# [Work request]
Report every line of the material that contains the string "void".

# [Supplied data]
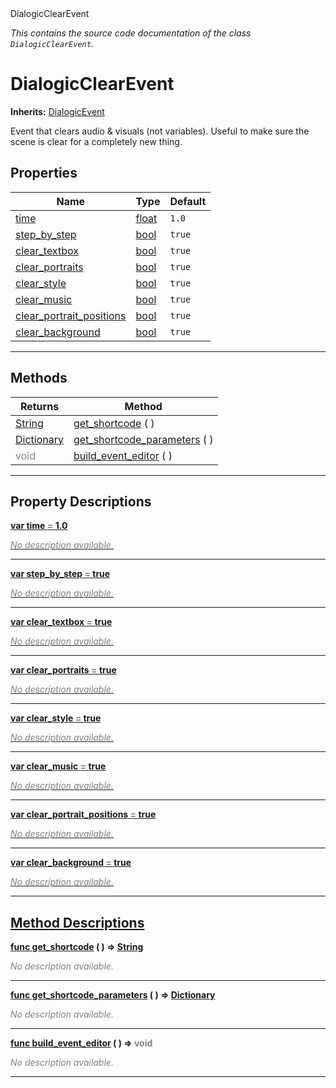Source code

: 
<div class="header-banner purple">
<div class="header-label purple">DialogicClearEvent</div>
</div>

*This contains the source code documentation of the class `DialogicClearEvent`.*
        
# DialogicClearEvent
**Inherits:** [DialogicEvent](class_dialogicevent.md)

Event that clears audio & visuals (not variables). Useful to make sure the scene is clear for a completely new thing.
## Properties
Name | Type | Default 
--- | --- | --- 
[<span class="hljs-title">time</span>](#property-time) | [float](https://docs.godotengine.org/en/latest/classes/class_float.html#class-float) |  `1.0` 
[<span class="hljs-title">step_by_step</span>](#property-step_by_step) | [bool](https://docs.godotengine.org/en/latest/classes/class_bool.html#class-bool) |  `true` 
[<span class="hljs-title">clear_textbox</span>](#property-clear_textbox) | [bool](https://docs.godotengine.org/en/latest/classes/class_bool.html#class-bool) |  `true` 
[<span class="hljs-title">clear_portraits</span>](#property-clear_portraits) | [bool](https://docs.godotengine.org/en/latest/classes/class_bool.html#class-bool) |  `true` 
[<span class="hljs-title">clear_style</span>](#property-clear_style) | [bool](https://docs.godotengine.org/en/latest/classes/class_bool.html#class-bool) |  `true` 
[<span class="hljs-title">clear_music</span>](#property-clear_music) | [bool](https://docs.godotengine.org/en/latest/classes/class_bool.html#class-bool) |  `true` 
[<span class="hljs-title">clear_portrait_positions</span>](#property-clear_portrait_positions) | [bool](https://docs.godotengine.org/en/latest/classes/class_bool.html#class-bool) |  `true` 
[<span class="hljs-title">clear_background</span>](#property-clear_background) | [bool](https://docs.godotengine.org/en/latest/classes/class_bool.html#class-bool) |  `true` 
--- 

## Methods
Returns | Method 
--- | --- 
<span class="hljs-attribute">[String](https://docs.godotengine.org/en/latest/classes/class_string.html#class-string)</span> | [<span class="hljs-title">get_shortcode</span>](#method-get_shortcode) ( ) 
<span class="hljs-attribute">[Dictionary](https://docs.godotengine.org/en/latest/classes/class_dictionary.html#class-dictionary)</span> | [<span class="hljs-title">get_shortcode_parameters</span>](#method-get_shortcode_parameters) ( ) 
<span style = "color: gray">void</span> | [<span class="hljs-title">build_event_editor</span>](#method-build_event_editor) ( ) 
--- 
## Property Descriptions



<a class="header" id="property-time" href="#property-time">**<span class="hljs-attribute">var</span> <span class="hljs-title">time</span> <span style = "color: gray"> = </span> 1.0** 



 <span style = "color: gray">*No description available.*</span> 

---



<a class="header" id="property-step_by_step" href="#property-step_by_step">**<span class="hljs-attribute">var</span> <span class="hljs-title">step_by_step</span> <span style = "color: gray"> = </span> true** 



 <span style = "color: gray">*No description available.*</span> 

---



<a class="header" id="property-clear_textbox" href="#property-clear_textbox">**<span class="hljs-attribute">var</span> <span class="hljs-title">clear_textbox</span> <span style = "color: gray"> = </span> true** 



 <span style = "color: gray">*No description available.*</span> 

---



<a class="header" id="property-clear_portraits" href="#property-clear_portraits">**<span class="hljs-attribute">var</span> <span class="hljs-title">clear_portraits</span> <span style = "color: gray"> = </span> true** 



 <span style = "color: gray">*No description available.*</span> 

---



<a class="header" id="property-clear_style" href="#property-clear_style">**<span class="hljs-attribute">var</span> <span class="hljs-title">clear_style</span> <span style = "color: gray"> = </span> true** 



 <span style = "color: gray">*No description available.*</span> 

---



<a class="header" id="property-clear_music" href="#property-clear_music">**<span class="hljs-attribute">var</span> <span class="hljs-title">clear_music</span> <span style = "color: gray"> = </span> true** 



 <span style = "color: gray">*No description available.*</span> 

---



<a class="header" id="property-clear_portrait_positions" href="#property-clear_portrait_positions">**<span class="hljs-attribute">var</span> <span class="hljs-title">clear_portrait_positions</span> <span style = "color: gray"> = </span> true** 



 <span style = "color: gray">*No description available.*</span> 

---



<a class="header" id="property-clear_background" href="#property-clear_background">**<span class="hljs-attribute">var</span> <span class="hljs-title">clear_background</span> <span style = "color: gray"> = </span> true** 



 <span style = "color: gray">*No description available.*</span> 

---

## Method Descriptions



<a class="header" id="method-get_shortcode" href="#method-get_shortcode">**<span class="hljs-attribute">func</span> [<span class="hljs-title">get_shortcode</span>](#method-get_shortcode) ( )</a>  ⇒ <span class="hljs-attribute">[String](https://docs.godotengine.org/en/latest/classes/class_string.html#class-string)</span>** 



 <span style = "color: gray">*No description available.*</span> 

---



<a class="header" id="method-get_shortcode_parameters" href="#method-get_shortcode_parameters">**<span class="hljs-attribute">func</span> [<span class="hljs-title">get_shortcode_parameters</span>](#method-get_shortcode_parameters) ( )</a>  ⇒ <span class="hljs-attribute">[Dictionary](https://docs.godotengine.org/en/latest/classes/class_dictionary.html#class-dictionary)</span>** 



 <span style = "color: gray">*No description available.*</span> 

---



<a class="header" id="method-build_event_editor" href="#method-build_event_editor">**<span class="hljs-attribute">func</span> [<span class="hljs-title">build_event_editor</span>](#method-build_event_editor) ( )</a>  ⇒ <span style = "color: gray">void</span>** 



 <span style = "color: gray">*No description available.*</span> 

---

==

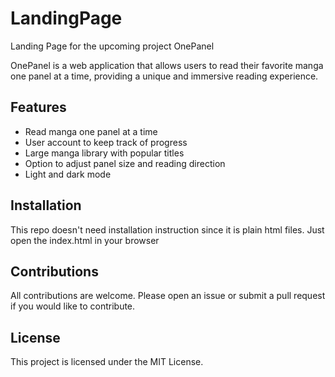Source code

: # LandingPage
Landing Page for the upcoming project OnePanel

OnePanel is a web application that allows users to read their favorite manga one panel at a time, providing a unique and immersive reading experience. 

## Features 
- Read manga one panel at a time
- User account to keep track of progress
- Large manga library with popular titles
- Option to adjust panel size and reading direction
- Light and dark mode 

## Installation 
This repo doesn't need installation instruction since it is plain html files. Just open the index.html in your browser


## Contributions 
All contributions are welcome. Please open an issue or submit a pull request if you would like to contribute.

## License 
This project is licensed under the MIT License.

# [Answer space]
<span style = "color: gray">void</span> | [<span class="hljs-title">build_event_editor</span>](#method-build_event_editor) ( ) 
<a class="header" id="method-build_event_editor" href="#method-build_event_editor">**<span class="hljs-attribute">func</span> [<span class="hljs-title">build_event_editor</span>](#method-build_event_editor) ( )</a>  ⇒ <span style = "color: gray">void</span>** 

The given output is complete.